Starting at the first line of the data below, retype every line up to and including the one containing "3103 & 56a257f912bdaa42423b4df6".

[Source texts of formatted documents]

════════

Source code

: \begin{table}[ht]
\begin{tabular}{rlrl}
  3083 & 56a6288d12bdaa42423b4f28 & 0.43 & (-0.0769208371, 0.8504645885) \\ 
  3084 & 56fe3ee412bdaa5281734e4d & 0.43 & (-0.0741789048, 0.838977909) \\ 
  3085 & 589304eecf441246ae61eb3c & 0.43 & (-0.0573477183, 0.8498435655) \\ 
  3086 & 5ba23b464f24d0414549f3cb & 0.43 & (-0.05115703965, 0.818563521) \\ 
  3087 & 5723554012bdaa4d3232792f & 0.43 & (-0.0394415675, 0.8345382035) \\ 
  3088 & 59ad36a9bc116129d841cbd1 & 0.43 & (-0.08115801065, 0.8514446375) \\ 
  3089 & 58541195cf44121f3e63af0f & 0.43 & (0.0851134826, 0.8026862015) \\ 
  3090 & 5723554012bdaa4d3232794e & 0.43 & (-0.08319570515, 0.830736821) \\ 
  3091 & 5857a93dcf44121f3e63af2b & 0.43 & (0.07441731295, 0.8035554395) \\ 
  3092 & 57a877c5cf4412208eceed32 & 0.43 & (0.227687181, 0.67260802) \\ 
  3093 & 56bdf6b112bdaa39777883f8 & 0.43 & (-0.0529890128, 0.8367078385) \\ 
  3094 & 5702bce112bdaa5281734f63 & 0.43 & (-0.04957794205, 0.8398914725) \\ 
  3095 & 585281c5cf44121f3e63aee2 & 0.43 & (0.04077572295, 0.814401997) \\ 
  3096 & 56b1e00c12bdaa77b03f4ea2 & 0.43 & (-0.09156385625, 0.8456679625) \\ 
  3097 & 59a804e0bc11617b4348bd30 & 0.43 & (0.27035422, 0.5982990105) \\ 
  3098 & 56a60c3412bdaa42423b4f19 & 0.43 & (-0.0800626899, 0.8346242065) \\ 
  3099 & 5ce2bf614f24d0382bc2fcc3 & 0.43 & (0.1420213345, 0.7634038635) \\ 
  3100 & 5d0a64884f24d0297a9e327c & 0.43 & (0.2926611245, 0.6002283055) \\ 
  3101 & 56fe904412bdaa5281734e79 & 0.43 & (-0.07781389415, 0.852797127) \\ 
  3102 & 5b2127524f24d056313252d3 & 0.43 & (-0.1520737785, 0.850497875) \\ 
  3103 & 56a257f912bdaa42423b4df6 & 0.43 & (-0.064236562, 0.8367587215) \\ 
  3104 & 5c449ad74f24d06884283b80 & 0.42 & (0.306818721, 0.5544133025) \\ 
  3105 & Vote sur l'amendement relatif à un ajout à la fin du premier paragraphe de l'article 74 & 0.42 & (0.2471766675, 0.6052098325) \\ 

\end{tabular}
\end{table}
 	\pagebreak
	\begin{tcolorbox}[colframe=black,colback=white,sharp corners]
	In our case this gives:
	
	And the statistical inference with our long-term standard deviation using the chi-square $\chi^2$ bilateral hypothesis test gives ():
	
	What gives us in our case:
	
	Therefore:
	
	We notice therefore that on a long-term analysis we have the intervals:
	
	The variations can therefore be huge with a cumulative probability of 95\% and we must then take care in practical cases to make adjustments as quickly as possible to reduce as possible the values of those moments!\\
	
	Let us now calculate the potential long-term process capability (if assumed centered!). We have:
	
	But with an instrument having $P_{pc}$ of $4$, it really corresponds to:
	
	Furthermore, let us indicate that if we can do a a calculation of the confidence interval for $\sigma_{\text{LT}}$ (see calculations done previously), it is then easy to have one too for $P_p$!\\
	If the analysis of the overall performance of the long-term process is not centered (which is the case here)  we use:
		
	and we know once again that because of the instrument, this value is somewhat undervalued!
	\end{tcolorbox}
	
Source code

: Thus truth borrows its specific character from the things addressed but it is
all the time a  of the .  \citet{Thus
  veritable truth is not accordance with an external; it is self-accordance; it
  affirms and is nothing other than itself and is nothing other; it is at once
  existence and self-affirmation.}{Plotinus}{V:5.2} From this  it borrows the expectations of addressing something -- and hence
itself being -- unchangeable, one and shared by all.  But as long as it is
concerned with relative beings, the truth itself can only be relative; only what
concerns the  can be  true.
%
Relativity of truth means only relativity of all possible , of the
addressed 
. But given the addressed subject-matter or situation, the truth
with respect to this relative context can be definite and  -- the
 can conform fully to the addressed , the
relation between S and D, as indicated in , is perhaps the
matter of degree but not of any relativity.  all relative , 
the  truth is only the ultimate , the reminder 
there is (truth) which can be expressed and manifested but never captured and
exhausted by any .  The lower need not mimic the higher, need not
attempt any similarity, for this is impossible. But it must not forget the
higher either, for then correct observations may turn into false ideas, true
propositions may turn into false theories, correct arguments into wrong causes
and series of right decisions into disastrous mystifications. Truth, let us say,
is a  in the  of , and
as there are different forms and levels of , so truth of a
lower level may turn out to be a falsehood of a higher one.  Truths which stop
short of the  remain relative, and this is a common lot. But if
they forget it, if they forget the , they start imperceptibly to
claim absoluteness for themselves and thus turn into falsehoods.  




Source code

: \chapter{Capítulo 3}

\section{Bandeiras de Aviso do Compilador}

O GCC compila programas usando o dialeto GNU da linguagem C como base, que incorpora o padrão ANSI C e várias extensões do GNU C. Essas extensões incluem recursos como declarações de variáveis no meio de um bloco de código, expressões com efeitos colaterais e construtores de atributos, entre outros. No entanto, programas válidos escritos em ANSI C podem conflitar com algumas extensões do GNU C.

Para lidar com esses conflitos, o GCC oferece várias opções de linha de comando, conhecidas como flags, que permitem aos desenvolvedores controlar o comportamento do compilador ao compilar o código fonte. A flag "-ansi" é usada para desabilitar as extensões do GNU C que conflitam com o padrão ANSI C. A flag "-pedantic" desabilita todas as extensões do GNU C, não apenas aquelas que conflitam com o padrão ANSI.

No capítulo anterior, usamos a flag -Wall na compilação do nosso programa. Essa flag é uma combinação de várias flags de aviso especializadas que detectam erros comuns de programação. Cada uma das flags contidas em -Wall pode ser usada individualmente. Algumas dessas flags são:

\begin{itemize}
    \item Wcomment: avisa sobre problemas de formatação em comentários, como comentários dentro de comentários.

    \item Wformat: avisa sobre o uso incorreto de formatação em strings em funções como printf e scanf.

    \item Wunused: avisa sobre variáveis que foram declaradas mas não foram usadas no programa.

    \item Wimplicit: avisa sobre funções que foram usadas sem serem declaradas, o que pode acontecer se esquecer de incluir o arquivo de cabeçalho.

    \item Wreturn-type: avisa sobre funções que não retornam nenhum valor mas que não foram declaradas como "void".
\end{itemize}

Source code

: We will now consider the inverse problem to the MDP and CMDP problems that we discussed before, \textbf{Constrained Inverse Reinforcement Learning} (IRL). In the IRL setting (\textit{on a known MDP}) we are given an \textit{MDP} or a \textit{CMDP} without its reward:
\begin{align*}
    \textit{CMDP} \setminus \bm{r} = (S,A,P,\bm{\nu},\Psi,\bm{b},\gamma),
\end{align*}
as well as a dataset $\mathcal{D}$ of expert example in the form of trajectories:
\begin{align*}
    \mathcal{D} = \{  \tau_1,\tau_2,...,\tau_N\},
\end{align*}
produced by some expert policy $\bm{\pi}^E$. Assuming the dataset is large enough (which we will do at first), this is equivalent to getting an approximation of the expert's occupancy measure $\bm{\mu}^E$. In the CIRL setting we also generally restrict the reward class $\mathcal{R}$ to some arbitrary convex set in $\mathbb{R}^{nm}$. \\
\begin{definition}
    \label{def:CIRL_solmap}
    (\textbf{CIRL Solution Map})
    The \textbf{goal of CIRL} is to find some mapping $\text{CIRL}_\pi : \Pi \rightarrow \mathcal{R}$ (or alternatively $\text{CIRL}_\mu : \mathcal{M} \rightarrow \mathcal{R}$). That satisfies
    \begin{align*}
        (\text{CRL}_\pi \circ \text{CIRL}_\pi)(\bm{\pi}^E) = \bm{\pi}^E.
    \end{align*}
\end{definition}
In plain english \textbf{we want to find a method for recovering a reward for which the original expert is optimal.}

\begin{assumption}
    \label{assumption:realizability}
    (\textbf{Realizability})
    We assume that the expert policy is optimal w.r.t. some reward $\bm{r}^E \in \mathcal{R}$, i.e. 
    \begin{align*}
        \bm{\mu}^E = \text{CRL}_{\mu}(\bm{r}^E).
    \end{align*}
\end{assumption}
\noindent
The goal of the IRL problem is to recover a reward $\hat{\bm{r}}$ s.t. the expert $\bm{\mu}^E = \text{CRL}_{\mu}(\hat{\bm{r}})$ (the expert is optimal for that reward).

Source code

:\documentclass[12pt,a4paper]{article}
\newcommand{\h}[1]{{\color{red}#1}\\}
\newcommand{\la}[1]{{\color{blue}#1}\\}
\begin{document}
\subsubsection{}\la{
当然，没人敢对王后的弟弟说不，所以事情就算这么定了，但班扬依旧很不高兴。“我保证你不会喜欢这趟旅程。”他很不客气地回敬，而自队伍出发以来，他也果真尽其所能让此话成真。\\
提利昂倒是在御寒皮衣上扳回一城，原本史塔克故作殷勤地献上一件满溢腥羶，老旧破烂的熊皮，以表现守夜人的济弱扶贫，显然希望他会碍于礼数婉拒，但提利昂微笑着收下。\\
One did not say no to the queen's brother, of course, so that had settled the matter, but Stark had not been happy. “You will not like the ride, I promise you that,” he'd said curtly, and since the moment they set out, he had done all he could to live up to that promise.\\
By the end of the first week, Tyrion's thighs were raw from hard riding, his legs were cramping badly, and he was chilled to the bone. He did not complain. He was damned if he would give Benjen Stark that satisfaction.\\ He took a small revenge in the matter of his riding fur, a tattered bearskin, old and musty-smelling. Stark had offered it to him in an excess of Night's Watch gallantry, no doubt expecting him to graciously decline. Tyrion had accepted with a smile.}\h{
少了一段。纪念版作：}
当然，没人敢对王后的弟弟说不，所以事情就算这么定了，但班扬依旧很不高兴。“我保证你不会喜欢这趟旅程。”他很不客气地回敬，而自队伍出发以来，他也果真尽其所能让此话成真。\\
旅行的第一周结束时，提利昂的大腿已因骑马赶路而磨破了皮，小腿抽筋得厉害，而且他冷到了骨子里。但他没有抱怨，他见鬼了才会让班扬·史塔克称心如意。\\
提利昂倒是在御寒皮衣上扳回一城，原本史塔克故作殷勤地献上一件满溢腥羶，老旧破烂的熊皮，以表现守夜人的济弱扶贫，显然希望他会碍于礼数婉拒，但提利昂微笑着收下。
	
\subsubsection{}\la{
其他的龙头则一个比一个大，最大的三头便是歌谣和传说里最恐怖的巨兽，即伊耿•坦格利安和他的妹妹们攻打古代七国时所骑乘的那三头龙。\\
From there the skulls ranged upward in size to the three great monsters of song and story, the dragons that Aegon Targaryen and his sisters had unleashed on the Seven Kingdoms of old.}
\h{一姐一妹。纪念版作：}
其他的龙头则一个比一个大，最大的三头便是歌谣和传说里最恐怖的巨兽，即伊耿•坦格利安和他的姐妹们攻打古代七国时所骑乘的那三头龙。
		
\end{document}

════════

RESULT OF THIS TASK:
Source code

: \begin{table}[ht]
\begin{tabular}{rlrl}
  3083 & 56a6288d12bdaa42423b4f28 & 0.43 & (-0.0769208371, 0.8504645885) \\ 
  3084 & 56fe3ee412bdaa5281734e4d & 0.43 & (-0.0741789048, 0.838977909) \\ 
  3085 & 589304eecf441246ae61eb3c & 0.43 & (-0.0573477183, 0.8498435655) \\ 
  3086 & 5ba23b464f24d0414549f3cb & 0.43 & (-0.05115703965, 0.818563521) \\ 
  3087 & 5723554012bdaa4d3232792f & 0.43 & (-0.0394415675, 0.8345382035) \\ 
  3088 & 59ad36a9bc116129d841cbd1 & 0.43 & (-0.08115801065, 0.8514446375) \\ 
  3089 & 58541195cf44121f3e63af0f & 0.43 & (0.0851134826, 0.8026862015) \\ 
  3090 & 5723554012bdaa4d3232794e & 0.43 & (-0.08319570515, 0.830736821) \\ 
  3091 & 5857a93dcf44121f3e63af2b & 0.43 & (0.07441731295, 0.8035554395) \\ 
  3092 & 57a877c5cf4412208eceed32 & 0.43 & (0.227687181, 0.67260802) \\ 
  3093 & 56bdf6b112bdaa39777883f8 & 0.43 & (-0.0529890128, 0.8367078385) \\ 
  3094 & 5702bce112bdaa5281734f63 & 0.43 & (-0.04957794205, 0.8398914725) \\ 
  3095 & 585281c5cf44121f3e63aee2 & 0.43 & (0.04077572295, 0.814401997) \\ 
  3096 & 56b1e00c12bdaa77b03f4ea2 & 0.43 & (-0.09156385625, 0.8456679625) \\ 
  3097 & 59a804e0bc11617b4348bd30 & 0.43 & (0.27035422, 0.5982990105) \\ 
  3098 & 56a60c3412bdaa42423b4f19 & 0.43 & (-0.0800626899, 0.8346242065) \\ 
  3099 & 5ce2bf614f24d0382bc2fcc3 & 0.43 & (0.1420213345, 0.7634038635) \\ 
  3100 & 5d0a64884f24d0297a9e327c & 0.43 & (0.2926611245, 0.6002283055) \\ 
  3101 & 56fe904412bdaa5281734e79 & 0.43 & (-0.07781389415, 0.852797127) \\ 
  3102 & 5b2127524f24d056313252d3 & 0.43 & (-0.1520737785, 0.850497875) \\ 
  3103 & 56a257f912bdaa42423b4df6 & 0.43 & (-0.064236562, 0.8367587215) \\ 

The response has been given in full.